How can find weak form to d^4u/dx^4+du/dx=f (x)
By using finite element
To find the weak form of the differential equation, d^4u/dx^4 + du/dx = f(x), using the finite element method, we need to follow these steps:
1. Define the problem domain: Make sure you have a clear understanding of the domain over which the differential equation is defined. Identify the boundaries of the domain and any boundary conditions that may be given.
2. Approximate the solution: In the finite element method, we approximate the solution u(x) by using a set of basis functions or shape functions. These functions are typically piecewise-defined over the domain.
3. Multiply the differential equation by a test function: Choose a suitable test function v(x) to multiply the differential equation, so that it becomes a product of u(x) and v(x). The test function should satisfy certain conditions, such as being continuous and having sufficient smoothness.
4. Integrate by parts: Apply integration by parts to the terms involving derivatives in the differential equation. This allows us to shift the derivatives from u(x) to the test function v(x), resulting in a more convenient form of the equation.
5. Apply the principle of weak formulation: The principle of weak formulation states that the differential equation should hold for all test functions in a suitable function space. This leads to a set of equations known as the weak form, which is a variational problem.
6. Apply boundary conditions: Incorporate the boundary conditions into the weak form by modifying the test functions or using additional constraints. This ensures that the solution satisfies the prescribed conditions at the domain boundaries.
7. Discretize the domain: Divide the problem domain into smaller subdomains or elements. Each element is typically represented by a set of nodes and has its own local coordinate system.
8. Define shape functions: Associate shape functions with each element. These functions represent the polynomial approximations within the element and are used to interpolate the values of the unknown function u(x). The shape functions must satisfy the continuity requirements at the element boundaries.
9. Express the weak form in terms of shape functions: Substitute the approximated solution u(x) in terms of the shape functions into the weak form derived in step 5. Perform necessary integrations and manipulations to evaluate the weak form in terms of the shape functions.
10. Apply finite element basis functions: Express the test function v(x) in terms of the same shape functions used to approximate u(x).

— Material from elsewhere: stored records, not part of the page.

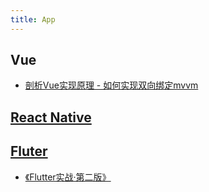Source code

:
 ```yaml
---
title: App
---
```


## Vue
+ [剖析Vue实现原理 - 如何实现双向绑定mvvm](https://github.com/DMQ/mvvm)


## [React Native](https://reactnative.dev/)

## [Fluter](https://flutter.dev/)
+ [《Flutter实战·第二版》](https://book.flutterchina.club)
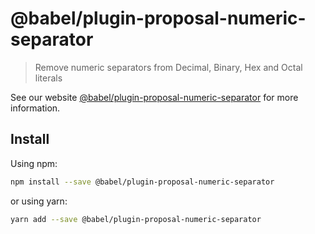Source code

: # @babel/plugin-proposal-numeric-separator

> Remove numeric separators from Decimal, Binary, Hex and Octal literals

See our website [@babel/plugin-proposal-numeric-separator](https://babeljs.io/docs/en/next/babel-plugin-proposal-numeric-separator.html) for more information.

## Install

Using npm:

```sh
npm install --save @babel/plugin-proposal-numeric-separator
```

or using yarn:

```sh
yarn add --save @babel/plugin-proposal-numeric-separator
```
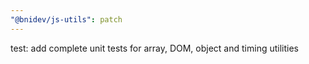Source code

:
 ```yaml
---
"@bnidev/js-utils": patch
---
```


test: add complete unit tests for array, DOM, object and timing utilities
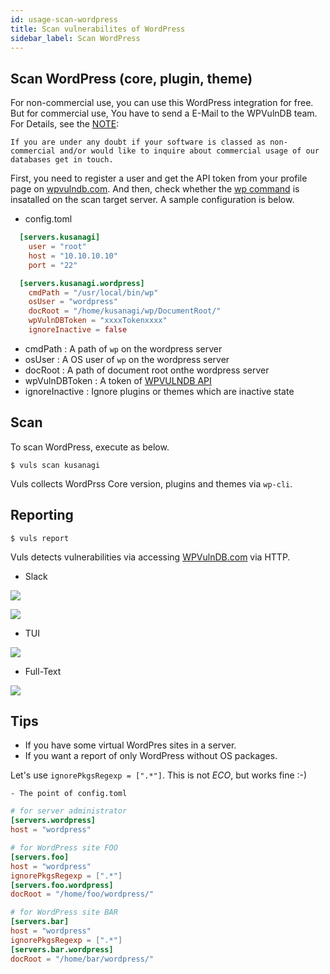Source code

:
 ```yaml
---
id: usage-scan-wordpress
title: Scan vulnerabilites of WordPress
sidebar_label: Scan WordPress
---
```


## Scan WordPress (core, plugin, theme)

For non-commercial use, you can use this WordPress integration for free.
But for commercial use, You have to send a E-Mail to the WPVulnDB team.
For Details, see the [NOTE](https://wpvulndb.com/api):
```
If you are under any doubt if your software is classed as non-commercial and/or would like to inquire about commercial usage of our databases get in touch.
```

First, you need to register a user and get the API token from your profile page on [wpvulndb.com](https://wpvulndb.com/).
And then, check whether the [wp command](https://wp-cli.org/)  is insatalled on the scan target server.
A sample configuration is below.

* config.toml

```toml
  [servers.kusanagi]
    user = "root"
    host = "10.10.10.10"
    port = "22"

  [servers.kusanagi.wordpress]
    cmdPath = "/usr/local/bin/wp"
    osUser = "wordpress"
    docRoot = "/home/kusanagi/wp/DocumentRoot/"
    wpVulnDBToken = "xxxxTokenxxxx"
    ignoreInactive = false
```

- cmdPath :  A path of `wp` on the wordpress server
- osUser : A OS user of `wp` on the wordpress server
- docRoot : A path of document root onthe wordpress server
- wpVulnDBToken :  A token of [WPVULNDB API](https://wpvulndb.com/api)
- ignoreInactive : Ignore plugins or themes which are inactive state 

## Scan

To scan WordPress, execute as below.

```
$ vuls scan kusanagi
```

Vuls collects WordPrss Core version, plugins and themes via `wp-cli`.


## Reporting

```
$ vuls report
```

Vuls detects vulnerabilities via accessing [WPVulnDB.com](https://wpvulndb.com/api) via HTTP.

- Slack

![](https://user-images.githubusercontent.com/534611/55537047-402ac880-56f6-11e9-998d-f270a746f90f.png)

![](https://user-images.githubusercontent.com/534611/55537042-3c974180-56f6-11e9-9daa-2b1d56bd84bd.png)

- TUI

![](https://user-images.githubusercontent.com/534611/55537295-d5c65800-56f6-11e9-9458-23128fbbf996.png)

- Full-Text

![](https://user-images.githubusercontent.com/534611/55536870-da3e4100-56f5-11e9-9874-863ba7346966.png)

## Tips	

- If you have some virtual WordPres sites in a server.
- If you want a report of only WordPress without OS packages.

Let's use `ignorePkgsRegexp = [".*"]`. This is not *ECO*, but works fine :-)

    - The point of config.toml

```toml
# for server administrator
[servers.wordpress]
host = "wordpress"

# for WordPress site FOO
[servers.foo]
host = "wordpress"
ignorePkgsRegexp = [".*"]
[servers.foo.wordpress]
docRoot = "/home/foo/wordpress/"

# for WordPress site BAR
[servers.bar]
host = "wordpress"
ignorePkgsRegexp = [".*"]
[servers.bar.wordpress]
docRoot = "/home/bar/wordpress/"
```
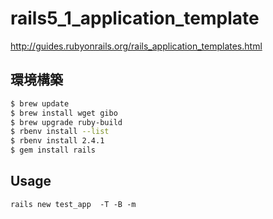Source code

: # rails5_1_application_template
http://guides.rubyonrails.org/rails_application_templates.html

## 環境構築
```sh
$ brew update
$ brew install wget gibo
$ brew upgrade ruby-build
$ rbenv install --list
$ rbenv install 2.4.1
$ gem install rails
```

## Usage
```
rails new test_app  -T -B -m
```
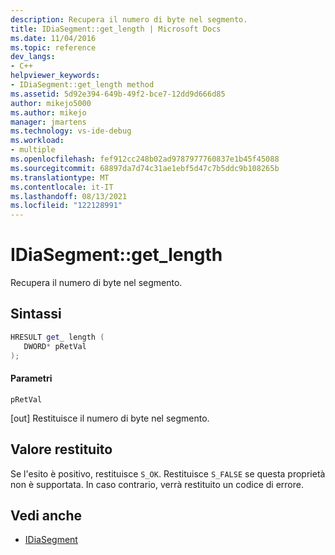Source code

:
```yaml
---
description: Recupera il numero di byte nel segmento.
title: IDiaSegment::get_length | Microsoft Docs
ms.date: 11/04/2016
ms.topic: reference
dev_langs:
- C++
helpviewer_keywords:
- IDiaSegment::get_length method
ms.assetid: 5d92e394-649b-49f2-bce7-12dd9d666d85
author: mikejo5000
ms.author: mikejo
manager: jmartens
ms.technology: vs-ide-debug
ms.workload:
- multiple
ms.openlocfilehash: fef912cc248b02ad9787977760837e1b45f45088
ms.sourcegitcommit: 68897da7d74c31ae1ebf5d47c7b5ddc9b108265b
ms.translationtype: MT
ms.contentlocale: it-IT
ms.lasthandoff: 08/13/2021
ms.locfileid: "122128991"
---
```

# <a name="idiasegmentget_length"></a>IDiaSegment::get_length
Recupera il numero di byte nel segmento.

## <a name="syntax"></a>Sintassi

```C++
HRESULT get_ length ( 
   DWORD* pRetVal
);
```

#### <a name="parameters"></a>Parametri
 `pRetVal`

[out] Restituisce il numero di byte nel segmento.

## <a name="return-value"></a>Valore restituito
 Se l'esito è positivo, restituisce `S_OK`. Restituisce `S_FALSE` se questa proprietà non è supportata. In caso contrario, verrà restituito un codice di errore.

## <a name="see-also"></a>Vedi anche
- [IDiaSegment](../../debugger/debug-interface-access/idiasegment.md)

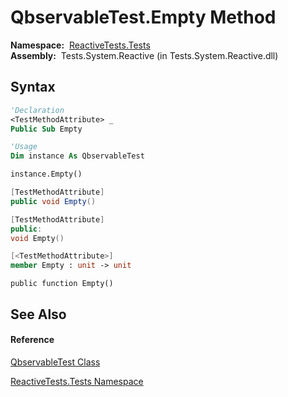 # QbservableTest.Empty Method

**Namespace:**  [ReactiveTests.Tests](ReactiveTests.Tests\ReactiveTests.Tests.md)  
**Assembly:**  Tests.System.Reactive (in Tests.System.Reactive.dll)

## Syntax

```vb
'Declaration
<TestMethodAttribute> _
Public Sub Empty
```

```vb
'Usage
Dim instance As QbservableTest

instance.Empty()
```

```csharp
[TestMethodAttribute]
public void Empty()
```

```c++
[TestMethodAttribute]
public:
void Empty()
```

```fsharp
[<TestMethodAttribute>]
member Empty : unit -> unit 
```

```jscript
public function Empty()
```

## See Also

#### Reference

[QbservableTest Class](QbservableTest\QbservableTest.md)

[ReactiveTests.Tests Namespace](ReactiveTests.Tests\ReactiveTests.Tests.md)





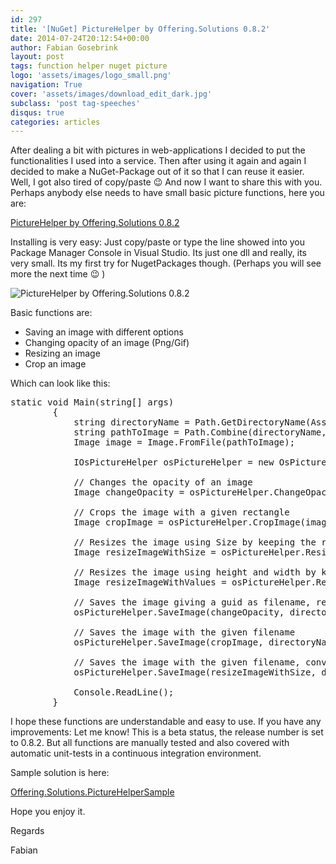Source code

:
 ```yaml
---
id: 297
title: '[NuGet] PictureHelper by Offering.Solutions 0.8.2'
date: 2014-07-24T20:12:54+00:00
author: Fabian Gosebrink
layout: post
tags: function helper nuget picture 
logo: 'assets/images/logo_small.png'
navigation: True
cover: 'assets/images/download_edit_dark.jpg'
subclass: 'post tag-speeches'
disqus: true
categories: articles
---
```


After dealing a bit with pictures in web-applications I decided to put the functionalities I used into a service. Then after using it again and again I decided to make a NuGet-Package out of it so that I can reuse it easier. Well, I got also tired of copy/paste 😉 And now I want to share this with you. Perhaps anybody else needs to have small basic picture functions, here you are:

[PictureHelper by Offering.Solutions 0.8.2](https://www.nuget.org/packages/OfferingSolutions.PictureHelper/0.8.2)
 
Installing is very easy: Just copy/paste or type the line showed into you Package Manager Console in Visual Studio. Its just one dll and really, its very small. Its my first try for NugetPackages though. (Perhaps you will see more the next time 😉 )

![PictureHelper by Offering.Solutions 0.8.2]({{site.baseurl}}assets/articles/2014-07-24/edf98c8e-0f63-428a-a928-26c1d1b247f6.jpg)

Basic functions are:
* Saving an image with different options
* Changing opacity of an image (Png/Gif)
* Resizing an image
* Crop an image

Which can look like this:

<pre class="lang:c# decode:true">static void Main(string[] args)
        {
            string directoryName = Path.GetDirectoryName(Assembly.GetExecutingAssembly().Location);
            string pathToImage = Path.Combine(directoryName, "BasicPicture.png");
            Image image = Image.FromFile(pathToImage);

            IOsPictureHelper osPictureHelper = new OsPictureHelper();

            // Changes the opacity of an image
            Image changeOpacity = osPictureHelper.ChangeOpacity(image, 50);

            // Crops the image with a given rectangle
            Image cropImage = osPictureHelper.CropImage(image, new Rectangle(20, 20, 100, 100));

            // Resizes the image using Size by keeping the ratio
            Image resizeImageWithSize = osPictureHelper.ResizeImage(image, new Size(50, 50));

            // Resizes the image using height and width by keeping the ratio
            Image resizeImageWithValues = osPictureHelper.ResizeImage(image, 50, 50);

            // Saves the image giving a guid as filename, returning the filename
            osPictureHelper.SaveImage(changeOpacity, directoryName);

            // Saves the image with the given filename
            osPictureHelper.SaveImage(cropImage, directoryName, "cropImage.png");

            // Saves the image with the given filename, converting it to jpg, returning the new filename
            osPictureHelper.SaveImage(resizeImageWithSize, directoryName, "resizeImageWithSize.png", ImageFormat.Jpeg);

            Console.ReadLine();
        }</pre>

I hope these functions are understandable and easy to use. If you have any improvements: Let me know! This is a beta status, the release number is set to 0.8.2. But all functions are manually tested and also covered with automatic unit-tests in a continuous integration environment.



Sample solution is here:

[Offering.Solutions.PictureHelperSample](http://offering.solutions/wp-content/uploads/2014/07/Offering.Solutions.PictureHelperSample.zip)

Hope you enjoy it.
  
Regards

Fabian
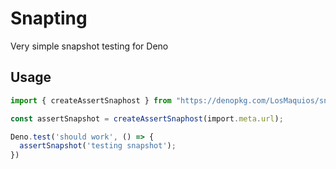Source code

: # Snapting

  Very simple snapshot testing for Deno

## Usage

```ts
import { createAssertSnaphost } from "https://denopkg.com/LosMaquios/snapting/mod.ts";

const assertSnapshot = createAssertSnaphost(import.meta.url);

Deno.test('should work', () => {
  assertSnapshot('testing snapshot');
})
```

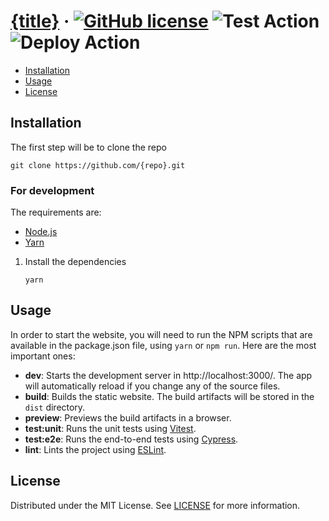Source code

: # [{title}][website] &middot; [![GitHub license]](./LICENSE) ![Test Action] ![Deploy Action]

<!-- Table of Contents -->

- [Installation](#installation)
- [Usage](#usage)
- [License](#license)

## Installation

The first step will be to clone the repo

```shell
git clone https://github.com/{repo}.git
```

### For development

The requirements are:

- [Node.js]
- [Yarn]

1. Install the dependencies
   ```shell
   yarn
   ```

## Usage

In order to start the website, you will need to run the NPM scripts that are available in the package.json file, using `yarn` or `npm run`. Here are the most important ones:

- **dev**: Starts the development server in http://localhost:3000/. The app will automatically reload if you change any of the source files.
- **build**: Builds the static website. The build artifacts will be stored in the `dist` directory.
- **preview**: Previews the build artifacts in a browser.
- **test:unit**: Runs the unit tests using [Vitest].
- **test:e2e**: Runs the end-to-end tests using [Cypress].
- **lint**: Lints the project using [ESLint].

## License

Distributed under the MIT License. See [LICENSE](./LICENSE) for more information.

<!-- Packages links -->

[cypress]: https://www.cypress.io
[eslint]: https://eslint.org
[node.js]: https://nodejs.org/en/
[vitest]: https://vitest.dev
[yarn]: https://yarnpkg.com/

<!-- Repository links -->

[website]: https://{author}.github.io/{name}/

<!-- Shields.io links -->

[github license]: https://img.shields.io/badge/license-MIT-blue.svg
[test action]: https://github.com/{repo}/actions/workflows/test.yaml/badge.svg
[deploy action]: https://github.com/{repo}/actions/workflows/deploy.yaml/badge.svg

This enables us to write the weak form as a matrix equation, involving the unknown coefficients associated with the shape functions.
11. Solve the resulting system of equations: By solving the system of equations obtained in the previous step, you can determine the values of the unknown coefficients associated with the shape functions. These coefficients represent the approximation of the solution u(x) within each element.
12. Assemble the solution: Combine the element solutions to obtain the complete solution u(x) over the entire problem domain. This involves applying appropriate boundary conditions, enforcing continuity at element boundaries, and ensuring that the overall solution satisfies the original differential equation.
By following these steps, you can find the weak form of the given differential equation using the finite element method. Keep in mind that the specific implementation may vary depending on the problem and the chosen numerical method.